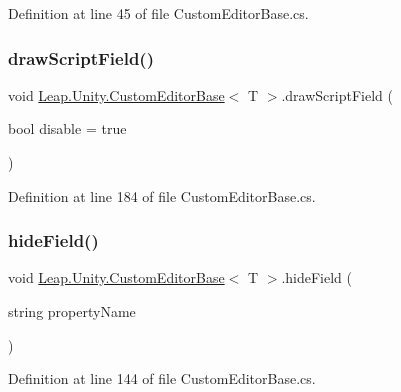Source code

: Definition at line 45 of file Custom\+Editor\+Base.\+cs.

\mbox{\label{class_leap_1_1_unity_1_1_custom_editor_base_a7f6ef123a9be58a8891f68fdc4657d64}} 
\subsubsection{\texorpdfstring{drawScriptField()}{drawScriptField()}}
{\footnotesize\ttfamily void \mbox{\hyperlink{class_leap_1_1_unity_1_1_custom_editor_base}{Leap.\+Unity.\+Custom\+Editor\+Base}}$<$ T $>$.draw\+Script\+Field (\begin{DoxyParamCaption}\item[{bool}]{disable = {\ttfamily true} }\end{DoxyParamCaption})\hspace{0.3cm}{\ttfamily [protected]}}



Definition at line 184 of file Custom\+Editor\+Base.\+cs.

\mbox{\label{class_leap_1_1_unity_1_1_custom_editor_base_a4d6cf21850698537d7bf81aa27acc6c9}} 
\subsubsection{\texorpdfstring{hideField()}{hideField()}}
{\footnotesize\ttfamily void \mbox{\hyperlink{class_leap_1_1_unity_1_1_custom_editor_base}{Leap.\+Unity.\+Custom\+Editor\+Base}}$<$ T $>$.hide\+Field (\begin{DoxyParamCaption}\item[{string}]{property\+Name }\end{DoxyParamCaption})\hspace{0.3cm}{\ttfamily [protected]}}



Definition at line 144 of file Custom\+Editor\+Base.\+cs.


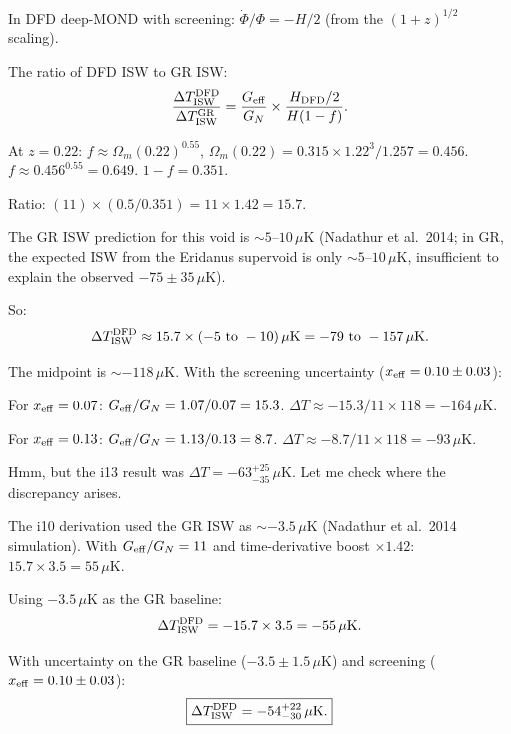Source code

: \documentclass[11pt]{article}
\newcommand{\Geff}{G_{\rm eff}}
\newcommand{\Om}{\Omega_m}
\begin{document}
In DFD deep-MOND with screening:
$\dot\Phi/\Phi = -H/2$ (from the $(1+z)^{1/2}$ scaling).

The ratio of DFD ISW to GR ISW:
\begin{equation}
\frac{\Delta T_{\rm ISW}^{\rm DFD}}{\Delta T_{\rm ISW}^{\rm GR}}
= \frac{\Geff}{G_N}\times\frac{H_{\rm DFD}/2}{H(1-f)}.
\end{equation}

At $z = 0.22$: $f \approx \Om(0.22)^{0.55}$,
$\Om(0.22) = 0.315\times 1.22^3/1.257 = 0.456$.
$f \approx 0.456^{0.55} = 0.649$.
$1 - f = 0.351$.

Ratio: $(11)\times(0.5/0.351) = 11\times 1.42 = 15.7$.

The GR ISW prediction for this void is $\sim 5$--$10\,\mu$K
(Nadathur et al.\ 2014; in GR, the expected ISW from the Eridanus
supervoid is only $\sim 5$--$10\,\mu$K, insufficient to explain
the observed $-75\pm 35\,\mu$K).

So:
\begin{equation}
\Delta T_{\rm ISW}^{\rm DFD} \approx 15.7\times(-5\text{ to }-10)\,\mu\text{K}
= -79\text{ to }-157\,\mu\text{K}.
\end{equation}

The midpoint is $\sim -118\,\mu$K. With the screening uncertainty
($x_{\rm eff} = 0.10\pm 0.03$):

For $x_{\rm eff} = 0.07$: $\Geff/G_N = 1.07/0.07 = 15.3$.
$\Delta T \approx -15.3/11\times 118 = -164\,\mu$K.

For $x_{\rm eff} = 0.13$: $\Geff/G_N = 1.13/0.13 = 8.7$.
$\Delta T \approx -8.7/11\times 118 = -93\,\mu$K.

Hmm, but the i13 result was $\Delta T = -63^{+25}_{-35}\,\mu$K.
Let me check where the discrepancy arises.

The i10 derivation used the GR ISW as $\sim -3.5\,\mu$K
(Nadathur et al.\ 2014 simulation). With $\Geff/G_N = 11$ and
time-derivative boost $\times 1.42$:
$15.7\times 3.5 = 55\,\mu$K.

Using $-3.5\,\mu$K as the GR baseline:
\begin{equation}
\Delta T_{\rm ISW}^{\rm DFD} = -15.7\times 3.5 = -55\,\mu\text{K}.
\end{equation}

With uncertainty on the GR baseline ($-3.5\pm 1.5\,\mu$K) and
screening ($x_{\rm eff} = 0.10\pm 0.03$):
\begin{equation}
\boxed{\Delta T_{\rm ISW}^{\rm DFD} = -54^{+22}_{-30}\,\mu\text{K}.}
\end{equation}
\end{document}
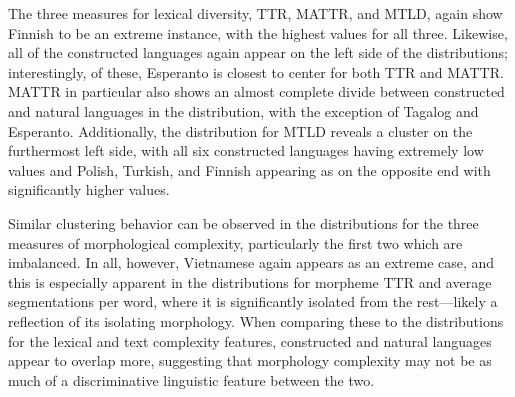 \documentclass[12pt,a4paper]{article}
\numberwithin{figure}{section}
\numberwithin{table}{section}
\numberwithin{definition}{section}
\begin{document}
The three measures for lexical diversity, TTR, MATTR, and MTLD, again show Finnish to be an extreme instance, with the highest values for all three. Likewise, all of the constructed languages again appear on the left side of the distributions; interestingly, of these, Esperanto is closest to center for both TTR and MATTR. MATTR in particular also shows an almost complete divide between constructed and natural languages in the distribution, with the exception of Tagalog and Esperanto. Additionally, the distribution for MTLD reveals a cluster on the furthermost left side, with all six constructed languages having extremely low values and Polish, Turkish, and Finnish appearing as on the opposite end with significantly higher values. 

Similar clustering behavior can be observed in the distributions for the three measures of morphological complexity, particularly the first two which are imbalanced. In all, however, Vietnamese again appears as an extreme case, and this is especially apparent in the distributions for morpheme TTR and average segmentations per word, where it is significantly isolated from the rest---likely a reflection of its isolating morphology. When comparing these to the distributions for the lexical and text complexity features, constructed and natural languages appear to overlap more, suggesting that morphology complexity may not be as much of a discriminative linguistic feature between the two.
\end{document}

EXERCISE DIRECTIONS
Before printing anything, remove the pictures; then print all the records exactly.

TASK SOLUTION
Source code

: Definition at line 45 of file Custom\+Editor\+Base.\+cs.

\mbox{\label{class_leap_1_1_unity_1_1_custom_editor_base_a7f6ef123a9be58a8891f68fdc4657d64}} 
\subsubsection{\texorpdfstring{drawScriptField()}{drawScriptField()}}
{\footnotesize\ttfamily void \mbox{\hyperlink{class_leap_1_1_unity_1_1_custom_editor_base}{Leap.\+Unity.\+Custom\+Editor\+Base}}$<$ T $>$.draw\+Script\+Field (\begin{DoxyParamCaption}\item[{bool}]{disable = {\ttfamily true} }\end{DoxyParamCaption})\hspace{0.3cm}{\ttfamily [protected]}}



Definition at line 184 of file Custom\+Editor\+Base.\+cs.

\mbox{\label{class_leap_1_1_unity_1_1_custom_editor_base_a4d6cf21850698537d7bf81aa27acc6c9}} 
\subsubsection{\texorpdfstring{hideField()}{hideField()}}
{\footnotesize\ttfamily void \mbox{\hyperlink{class_leap_1_1_unity_1_1_custom_editor_base}{Leap.\+Unity.\+Custom\+Editor\+Base}}$<$ T $>$.hide\+Field (\begin{DoxyParamCaption}\item[{string}]{property\+Name }\end{DoxyParamCaption})\hspace{0.3cm}{\ttfamily [protected]}}



Definition at line 144 of file Custom\+Editor\+Base.\+cs.


Source code

: \documentclass[11pt]{article}
\newcommand{\Geff}{G_{\rm eff}}
\newcommand{\Om}{\Omega_m}
\begin{document}
In DFD deep-MOND with screening:
$\dot\Phi/\Phi = -H/2$ (from the $(1+z)^{1/2}$ scaling).

The ratio of DFD ISW to GR ISW:
\begin{equation}
\frac{\Delta T_{\rm ISW}^{\rm DFD}}{\Delta T_{\rm ISW}^{\rm GR}}
= \frac{\Geff}{G_N}\times\frac{H_{\rm DFD}/2}{H(1-f)}.
\end{equation}

At $z = 0.22$: $f \approx \Om(0.22)^{0.55}$,
$\Om(0.22) = 0.315\times 1.22^3/1.257 = 0.456$.
$f \approx 0.456^{0.55} = 0.649$.
$1 - f = 0.351$.

Ratio: $(11)\times(0.5/0.351) = 11\times 1.42 = 15.7$.

The GR ISW prediction for this void is $\sim 5$--$10\,\mu$K
(Nadathur et al.\ 2014; in GR, the expected ISW from the Eridanus
supervoid is only $\sim 5$--$10\,\mu$K, insufficient to explain
the observed $-75\pm 35\,\mu$K).

So:
\begin{equation}
\Delta T_{\rm ISW}^{\rm DFD} \approx 15.7\times(-5\text{ to }-10)\,\mu\text{K}
= -79\text{ to }-157\,\mu\text{K}.
\end{equation}

The midpoint is $\sim -118\,\mu$K. With the screening uncertainty
($x_{\rm eff} = 0.10\pm 0.03$):

For $x_{\rm eff} = 0.07$: $\Geff/G_N = 1.07/0.07 = 15.3$.
$\Delta T \approx -15.3/11\times 118 = -164\,\mu$K.

For $x_{\rm eff} = 0.13$: $\Geff/G_N = 1.13/0.13 = 8.7$.
$\Delta T \approx -8.7/11\times 118 = -93\,\mu$K.

Hmm, but the i13 result was $\Delta T = -63^{+25}_{-35}\,\mu$K.
Let me check where the discrepancy arises.

The i10 derivation used the GR ISW as $\sim -3.5\,\mu$K
(Nadathur et al.\ 2014 simulation). With $\Geff/G_N = 11$ and
time-derivative boost $\times 1.42$:
$15.7\times 3.5 = 55\,\mu$K.

Using $-3.5\,\mu$K as the GR baseline:
\begin{equation}
\Delta T_{\rm ISW}^{\rm DFD} = -15.7\times 3.5 = -55\,\mu\text{K}.
\end{equation}

With uncertainty on the GR baseline ($-3.5\pm 1.5\,\mu$K) and
screening ($x_{\rm eff} = 0.10\pm 0.03$):
\begin{equation}
\boxed{\Delta T_{\rm ISW}^{\rm DFD} = -54^{+22}_{-30}\,\mu\text{K}.}
\end{equation}
\end{document}
 \documentclass[12pt,a4paper]{article}
\numberwithin{figure}{section}
\numberwithin{table}{section}
\numberwithin{definition}{section}
\begin{document}
The three measures for lexical diversity, TTR, MATTR, and MTLD, again show Finnish to be an extreme instance, with the highest values for all three. Likewise, all of the constructed languages again appear on the left side of the distributions; interestingly, of these, Esperanto is closest to center for both TTR and MATTR. MATTR in particular also shows an almost complete divide between constructed and natural languages in the distribution, with the exception of Tagalog and Esperanto. Additionally, the distribution for MTLD reveals a cluster on the furthermost left side, with all six constructed languages having extremely low values and Polish, Turkish, and Finnish appearing as on the opposite end with significantly higher values. 

Similar clustering behavior can be observed in the distributions for the three measures of morphological complexity, particularly the first two which are imbalanced. In all, however, Vietnamese again appears as an extreme case, and this is especially apparent in the distributions for morpheme TTR and average segmentations per word, where it is significantly isolated from the rest---likely a reflection of its isolating morphology. When comparing these to the distributions for the lexical and text complexity features, constructed and natural languages appear to overlap more, suggesting that morphology complexity may not be as much of a discriminative linguistic feature between the two.
\end{document}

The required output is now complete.